The Equity Failure: This strategy effectively de-prioritizes the “ultra-poor”—those in the deepest need who require more intensive support to see similar gains. By optimizing for the highest aggregate growth (Efficiency and ROI), the program systematically excluded the most marginalized (Equity). A technical win that inadvertently widens the gap within the community is not a success by equitable standards.

2. The Dutch “SyRI” Fraud Detection Scandal

The Dutch government deployed an AI system (SyRI) to identify risks of benefits fraud. Technically, the system was a success; it processed vast amounts of data to flag “high-risk” individuals more efficiently than human auditors ever could.

The Equity Failure: The evaluation of the tool’s “success” failed to account for context. The algorithm disproportionately flagged families in low-income neighborhoods and those with dual nationalities. While it was “technically accurate” according to its programmed parameters, it became a tool for state-sponsored discrimination. It took a landmark court ruling to stop the tool because the technical evaluation never asked: “Whom is this harming?”

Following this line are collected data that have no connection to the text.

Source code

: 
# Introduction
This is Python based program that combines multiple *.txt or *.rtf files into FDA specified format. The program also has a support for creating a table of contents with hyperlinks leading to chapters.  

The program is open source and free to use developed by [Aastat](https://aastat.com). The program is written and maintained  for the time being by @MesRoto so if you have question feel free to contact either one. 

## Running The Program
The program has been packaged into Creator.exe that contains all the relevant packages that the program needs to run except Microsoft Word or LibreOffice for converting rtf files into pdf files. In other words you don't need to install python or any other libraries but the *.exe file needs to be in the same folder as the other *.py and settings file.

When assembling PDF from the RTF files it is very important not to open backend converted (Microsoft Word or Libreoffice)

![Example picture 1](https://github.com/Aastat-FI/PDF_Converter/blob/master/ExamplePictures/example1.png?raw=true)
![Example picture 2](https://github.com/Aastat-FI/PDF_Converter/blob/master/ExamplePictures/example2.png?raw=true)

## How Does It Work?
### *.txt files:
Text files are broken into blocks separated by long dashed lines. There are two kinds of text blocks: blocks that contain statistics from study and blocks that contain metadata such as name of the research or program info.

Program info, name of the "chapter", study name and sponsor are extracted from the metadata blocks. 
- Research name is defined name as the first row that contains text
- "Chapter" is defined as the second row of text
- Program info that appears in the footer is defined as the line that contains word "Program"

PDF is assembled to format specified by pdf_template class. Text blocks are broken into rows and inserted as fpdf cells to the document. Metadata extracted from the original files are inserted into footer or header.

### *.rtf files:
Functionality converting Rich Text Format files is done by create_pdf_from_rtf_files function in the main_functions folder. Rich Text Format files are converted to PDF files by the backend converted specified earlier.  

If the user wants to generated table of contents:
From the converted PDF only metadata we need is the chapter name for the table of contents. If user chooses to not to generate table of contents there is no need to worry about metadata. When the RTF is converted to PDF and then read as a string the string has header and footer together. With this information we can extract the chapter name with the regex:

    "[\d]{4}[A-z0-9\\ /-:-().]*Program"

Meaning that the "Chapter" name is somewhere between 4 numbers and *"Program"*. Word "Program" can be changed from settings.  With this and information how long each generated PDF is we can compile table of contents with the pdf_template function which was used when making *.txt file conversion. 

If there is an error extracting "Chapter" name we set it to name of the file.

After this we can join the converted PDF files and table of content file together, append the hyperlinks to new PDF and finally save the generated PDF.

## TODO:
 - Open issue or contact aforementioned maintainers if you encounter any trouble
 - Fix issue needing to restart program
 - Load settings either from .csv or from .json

3. The “Optimization” of Medical Care (The Optum Case)

A widely used AI algorithm was designed to identify which patients needed “high-risk care management.” Technically, it performed brilliantly at its stated goal: predicting which patients would cost the most to treat in the future.

The Equity Failure: Because the algorithm used “past healthcare spending” as a proxy for “health need,” it failed to account for the historical reality that Black patients often have less access to healthcare and thus lower historical spending. As a result, the AI consistently ranked healthier White patients as “higher risk” than sicker Black patients. The tool was technically “objective,” but because the evaluation ignored the Historical Context of medical racism, it automated a life-threatening bias.

Nonprofit and Philanthropy’s Moral Mandate

Nonprofits exist to fill the gaps created by market and state failures. If we adopt AI using the same “efficiency-first” metrics as the private sector or even government actors, we betray our missions. Equitable Evaluation offers three non-negotiable shifts for our sector:

From Efficiency to Service: We must stop evaluating AI to satisfy “ROI” for funders and start evaluating it to serve the community’s self-determination.
From External Experts to Community Ownership: The “validity” of an AI tool should be determined by those it affects, not just those who coded it.
From Neutrality to Advocacy: We must accept that evaluation is a political act. If our AI evaluation isn’t seeking to dismantle inequality, it is maintaining it, whether it’s using a random control trial or not.

Conclusion: A New Standard for Rigor

“Rigor” has long been a gatekeeping term used to prioritize quantitative data over lived experience. It is time we redefine it. True rigor in the age of AI is Cultural Rigor. It is the ability to see the ghost of past discrimination in a dataset and the courage to stop a “scalable” tool if it compromises the dignity of a single community.

For philanthropy and the nonprofit sector, the goal of AI shouldn’t just be to do things faster, better, or more efficiently; it must be to do things that dismantle systemic oppression with intention.